Quel souvenir culinaire vous a le plus marqué dans votre vie ?
Le souvenir le plus marquant est plus une odeur qu'un goût. Je suis né à Dakar, j'y ai vécu jusqu'à mes 7 ans et j'ai eu la chance de parcourir les marchés de la ville avec ses bonnes odeurs de grillé, de fumé... Ca a vraiment marqué mon enfance. D'ailleurs, il y a deux ou trois ans, je suis allé au Mirazur de Mauro Colagreco (qui fête ses 10 ans cette année) et en me promenant dans les ruelles, j'ai senti une odeur similaire de fumé qui m'a renvoyé directement au Sénégal. L'Afrique, les odeurs, les huiles, le bois d'ébène qui brûle... J'adore tout cela.
Sinon, quand j'étais petit, je venais chez mes grands-parents en vacances en France, au bord de la mer, et j'aimais déjà beaucoup aller dans l'eau, pêcher des crabes, des palourdes et récolter des algues.

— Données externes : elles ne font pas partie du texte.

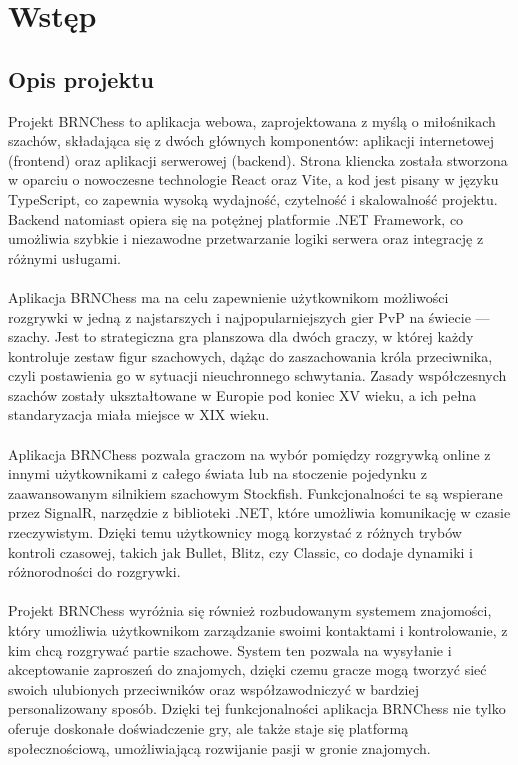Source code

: \documentclass[12pt,a4paper]{article}
\begin{document}
\newpage

\tableofcontents

\newpage

\section{Wstęp}
\subsection{Opis projektu}

Projekt BRNChess to aplikacja webowa, zaprojektowana z myślą o miłośnikach szachów, składająca się z dwóch głównych komponentów: aplikacji internetowej (frontend) oraz aplikacji serwerowej (backend). Strona kliencka została stworzona w oparciu o nowoczesne technologie React oraz Vite, a kod jest pisany w języku TypeScript, co zapewnia wysoką wydajność, czytelność i skalowalność projektu. Backend natomiast opiera się na potężnej platformie .NET Framework, co umożliwia szybkie i niezawodne przetwarzanie logiki serwera oraz integrację z różnymi usługami.
\\\\
Aplikacja BRNChess ma na celu zapewnienie użytkownikom możliwości rozgrywki w jedną z najstarszych i najpopularniejszych gier PvP na świecie — szachy. Jest to strategiczna gra planszowa dla dwóch graczy, w której każdy kontroluje zestaw figur szachowych, dążąc do zaszachowania króla przeciwnika, czyli postawienia go w sytuacji nieuchronnego schwytania. Zasady współczesnych szachów zostały ukształtowane w Europie pod koniec XV wieku, a ich pełna standaryzacja miała miejsce w XIX wieku.
\\\\
Aplikacja BRNChess pozwala graczom na wybór pomiędzy rozgrywką online z innymi użytkownikami z całego świata lub na stoczenie pojedynku z zaawansowanym silnikiem szachowym Stockfish. Funkcjonalności te są wspierane przez SignalR, narzędzie z biblioteki .NET, które umożliwia komunikację w czasie rzeczywistym. Dzięki temu użytkownicy mogą korzystać z różnych trybów kontroli czasowej, takich jak Bullet, Blitz, czy Classic, co dodaje dynamiki i różnorodności do rozgrywki.
\\\\
Projekt BRNChess wyróżnia się również rozbudowanym systemem znajomości, który umożliwia użytkownikom zarządzanie swoimi kontaktami i kontrolowanie, z kim chcą rozgrywać partie szachowe. System ten pozwala na wysyłanie i akceptowanie zaproszeń do znajomych, dzięki czemu gracze mogą tworzyć sieć swoich ulubionych przeciwników oraz współzawodniczyć w bardziej personalizowany sposób. Dzięki tej funkcjonalności aplikacja BRNChess nie tylko oferuje doskonałe doświadczenie gry, ale także staje się platformą społecznościową, umożliwiającą rozwijanie pasji w gronie znajomych.
\end{document}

Avez-vous des projets en cours ou à venir dont vous aimeriez nous parler ?
Nous lançons prochainement des travaux pour ouvrir en mars 2017 des chambres d'hôtes juste à côté du restaurant. On souhaitait proposer une prestation différente de la restauration et c'est un projet qui nous tient vraiment à cœur.
Je vais également sortir un livre en fin d'année avec beaucoup de photographies et d'art. Ca parlera beaucoup de Noirmoutier et du bilan de ce que j'ai pu faire depuis 18 ans.
Où ? La Marine, 5 rue Marie Lemonnier, Noirmoutier-en-l'ile.